ACTION ITEM: Within the data below, count the lines that include "serve" and give only the count.

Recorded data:
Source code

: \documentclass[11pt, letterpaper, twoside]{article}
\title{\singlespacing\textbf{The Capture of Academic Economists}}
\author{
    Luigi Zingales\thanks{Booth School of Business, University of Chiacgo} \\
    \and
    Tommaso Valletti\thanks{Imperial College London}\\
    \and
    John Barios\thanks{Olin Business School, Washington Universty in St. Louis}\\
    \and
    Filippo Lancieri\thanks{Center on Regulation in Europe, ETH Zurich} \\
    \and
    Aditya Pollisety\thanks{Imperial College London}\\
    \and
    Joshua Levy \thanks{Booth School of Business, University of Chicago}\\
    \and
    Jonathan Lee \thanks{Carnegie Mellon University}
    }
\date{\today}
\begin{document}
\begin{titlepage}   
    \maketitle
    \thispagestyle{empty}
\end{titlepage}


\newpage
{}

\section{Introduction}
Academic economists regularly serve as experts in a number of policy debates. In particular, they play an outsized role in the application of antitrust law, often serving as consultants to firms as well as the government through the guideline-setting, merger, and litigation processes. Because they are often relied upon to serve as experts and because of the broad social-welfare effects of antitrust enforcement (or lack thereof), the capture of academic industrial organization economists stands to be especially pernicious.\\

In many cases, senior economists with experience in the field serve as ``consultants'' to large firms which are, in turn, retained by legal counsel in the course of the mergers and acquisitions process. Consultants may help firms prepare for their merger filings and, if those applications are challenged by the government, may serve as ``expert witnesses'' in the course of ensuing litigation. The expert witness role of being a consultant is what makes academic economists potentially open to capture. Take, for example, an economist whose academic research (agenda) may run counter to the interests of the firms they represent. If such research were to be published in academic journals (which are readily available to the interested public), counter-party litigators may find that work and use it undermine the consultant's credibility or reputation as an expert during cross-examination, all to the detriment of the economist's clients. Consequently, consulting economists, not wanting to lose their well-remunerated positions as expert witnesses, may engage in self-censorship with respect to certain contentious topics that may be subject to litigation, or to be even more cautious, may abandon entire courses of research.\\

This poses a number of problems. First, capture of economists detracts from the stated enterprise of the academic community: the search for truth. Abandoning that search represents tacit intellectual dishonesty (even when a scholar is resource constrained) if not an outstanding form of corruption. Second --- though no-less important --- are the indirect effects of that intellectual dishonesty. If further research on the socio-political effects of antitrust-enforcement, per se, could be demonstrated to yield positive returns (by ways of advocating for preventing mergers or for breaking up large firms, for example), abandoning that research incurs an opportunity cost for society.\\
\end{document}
* * *
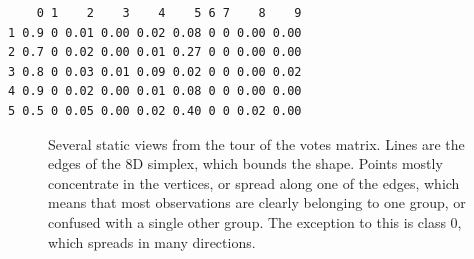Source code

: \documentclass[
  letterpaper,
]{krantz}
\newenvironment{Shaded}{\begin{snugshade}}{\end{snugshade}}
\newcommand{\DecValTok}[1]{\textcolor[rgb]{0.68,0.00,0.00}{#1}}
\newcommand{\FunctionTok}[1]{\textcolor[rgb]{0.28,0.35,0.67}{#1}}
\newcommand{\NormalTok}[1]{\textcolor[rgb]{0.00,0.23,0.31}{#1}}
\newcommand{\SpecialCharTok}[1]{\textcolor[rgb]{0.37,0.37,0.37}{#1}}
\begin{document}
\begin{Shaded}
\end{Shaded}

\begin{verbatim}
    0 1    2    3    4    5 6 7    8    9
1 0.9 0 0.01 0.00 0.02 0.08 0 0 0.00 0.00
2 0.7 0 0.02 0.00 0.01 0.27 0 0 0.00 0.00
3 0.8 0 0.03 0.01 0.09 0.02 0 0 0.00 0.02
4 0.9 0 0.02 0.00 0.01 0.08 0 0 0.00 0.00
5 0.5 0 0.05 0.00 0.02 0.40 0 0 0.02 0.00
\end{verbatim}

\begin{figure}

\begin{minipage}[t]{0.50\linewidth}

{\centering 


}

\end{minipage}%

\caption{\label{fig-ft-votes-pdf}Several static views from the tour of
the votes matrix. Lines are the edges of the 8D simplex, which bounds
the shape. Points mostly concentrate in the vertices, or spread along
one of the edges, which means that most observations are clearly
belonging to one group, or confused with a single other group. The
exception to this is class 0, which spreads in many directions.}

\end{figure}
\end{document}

ANSWER SECTION: 2